_Task brief_. Whenever a line in the entries below contains "badge", copy that line.
■ ■ ■ ■ ■
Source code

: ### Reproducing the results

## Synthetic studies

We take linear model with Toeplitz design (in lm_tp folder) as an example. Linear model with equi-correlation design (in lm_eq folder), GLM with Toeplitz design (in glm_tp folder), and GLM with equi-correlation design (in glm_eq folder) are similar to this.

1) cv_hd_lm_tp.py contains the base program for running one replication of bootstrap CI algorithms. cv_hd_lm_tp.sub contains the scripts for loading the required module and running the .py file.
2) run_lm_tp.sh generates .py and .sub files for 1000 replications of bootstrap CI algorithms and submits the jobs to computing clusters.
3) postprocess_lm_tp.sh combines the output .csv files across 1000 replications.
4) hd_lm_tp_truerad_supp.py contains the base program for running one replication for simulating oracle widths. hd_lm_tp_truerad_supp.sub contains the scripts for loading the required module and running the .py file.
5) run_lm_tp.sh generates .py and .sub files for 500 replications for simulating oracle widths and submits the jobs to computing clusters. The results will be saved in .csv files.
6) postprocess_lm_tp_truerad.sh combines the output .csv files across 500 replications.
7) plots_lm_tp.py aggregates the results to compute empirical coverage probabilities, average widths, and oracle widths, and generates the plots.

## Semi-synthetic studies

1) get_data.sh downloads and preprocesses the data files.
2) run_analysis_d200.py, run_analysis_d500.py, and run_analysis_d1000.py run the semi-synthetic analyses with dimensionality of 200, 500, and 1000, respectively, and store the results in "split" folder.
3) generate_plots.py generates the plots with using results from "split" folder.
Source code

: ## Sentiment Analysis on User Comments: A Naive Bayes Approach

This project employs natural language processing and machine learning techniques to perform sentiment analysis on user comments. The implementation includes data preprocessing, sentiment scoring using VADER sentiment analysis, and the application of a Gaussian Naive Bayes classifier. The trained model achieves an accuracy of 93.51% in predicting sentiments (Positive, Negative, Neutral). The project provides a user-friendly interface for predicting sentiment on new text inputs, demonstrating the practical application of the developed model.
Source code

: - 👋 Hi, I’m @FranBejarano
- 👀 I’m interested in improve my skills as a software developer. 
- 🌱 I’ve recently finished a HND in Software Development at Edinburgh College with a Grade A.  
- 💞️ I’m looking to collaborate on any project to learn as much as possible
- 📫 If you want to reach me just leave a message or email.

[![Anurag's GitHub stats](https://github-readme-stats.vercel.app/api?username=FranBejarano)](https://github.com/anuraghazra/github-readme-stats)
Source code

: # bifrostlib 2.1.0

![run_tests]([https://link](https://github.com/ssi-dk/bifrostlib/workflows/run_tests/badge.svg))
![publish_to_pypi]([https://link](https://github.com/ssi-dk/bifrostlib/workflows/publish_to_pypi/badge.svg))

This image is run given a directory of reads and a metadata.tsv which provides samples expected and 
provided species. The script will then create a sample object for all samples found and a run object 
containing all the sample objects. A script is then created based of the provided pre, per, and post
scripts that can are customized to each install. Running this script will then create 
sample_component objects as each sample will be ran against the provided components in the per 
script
■ ■ ■ ■ ■
_Output_.
![run_tests]([https://link](https://github.com/ssi-dk/bifrostlib/workflows/run_tests/badge.svg))
![publish_to_pypi]([https://link](https://github.com/ssi-dk/bifrostlib/workflows/publish_to_pypi/badge.svg))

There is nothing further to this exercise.